During the winter, cold, dry air from central Asia sweeps over India, out across the Indian Ocean, and into Africa. Relatively little moisture is transported out of Siberia during this time of the year. As summer approaches, however, the Asian land mass warms up, low pressures develop, and the winter air movement pattern is reversed. Winds blow out of Africa, across the Indian Ocean and the Indian peninsula , and back into Siberia. These winds pick up moisture from the ocean and bring nearly constant rains—the monsoons—to India for about six months.

See also Air masses and fronts; Global climate; Monsoon.


Resources

books

Ahrens, C. David, Rachel Alvelais, and Nina Horne. Essentials of Meteorology: An Invitation to the Atmosphere. Belmont, CA: Brooks/Cole, 2000.

Ahrens, C. Donald. Meteorology Today. 2nd ed. St. Paul, MN: West Publishing Company, 1985.

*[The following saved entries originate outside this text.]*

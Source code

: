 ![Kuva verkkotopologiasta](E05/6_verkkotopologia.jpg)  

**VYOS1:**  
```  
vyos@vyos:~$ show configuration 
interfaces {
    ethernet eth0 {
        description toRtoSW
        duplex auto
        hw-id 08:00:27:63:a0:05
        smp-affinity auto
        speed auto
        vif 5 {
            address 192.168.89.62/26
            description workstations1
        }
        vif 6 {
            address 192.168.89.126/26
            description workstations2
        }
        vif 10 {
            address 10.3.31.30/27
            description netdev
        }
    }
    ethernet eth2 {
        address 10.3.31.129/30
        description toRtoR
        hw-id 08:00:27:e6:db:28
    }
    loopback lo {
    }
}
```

Allen, Oliver E., and the Editors of Time-Life Books. PlanetEarth: Atmosphere. Alexandria, VA: Time-Life Books, 1983.

Eagleman, Joe R. Meteorology: The Atmosphere in Action. 2nd ed. Belmont, CA: Wadsworth Publishing Company, 1985.

Hamblin, W.K., and Christiansen, E.H. Earth's Dynamic Systems. 9th ed. Upper Saddle River: Prentice Hall, 2001.

Hodgson, Michael, and Devin Wick. Basic Essentials: WeatherForecasting. 2nd ed. Guilford, CT: Globe Pequot Press, 1999.

Houghton, John. The Physics of Atmospheres. 3rd ed. Cambridge: Cambridge University Press, 2002.

James, I. N. Introduction to Circulating Atmospheres. New York: Cambridge University Press, 1994.

Lorenz, Edward N. The Nature and Theory of the General Circulation of the Atmosphere. Geneva: World Meteorological Organization, 1967.

Lutgens, Frederick K., Edward J. Tarbuck, and Dennis Tasa. The Atmosphere: An Intorduction to Meteorology. 8th ed. New York: Prentice-Hall, 2000.

Wagner, A. James, "Persistent Circulation Patterns." Weather-wise (February 1989): 18-21.


David E. Newton

KEY TERMS

. . . . . . . . . . . . . . . . . . . . . . . . . . . . . . . . . . . . . . . . .
Convection

—The transfer of heat by means of a moving fluid.

Coriolis effect

—An apparent force experienced by any object that is moving across the face of a rotating body.

Doldrums

—A region of the equatorial ocean where winds are light and unpredictable.

Horse latitudes

—A region of the oceans around 30° latitude where winds are light and unpredictable.

Jet stream

—A rapidly moving band of air in the upper atmosphere.

Polar front

—A relatively permanent front formed at the junction of the Ferrell and polar cells.

Trade winds

—Relatively constant wind patterns that blow toward the equator at about 30° latitude.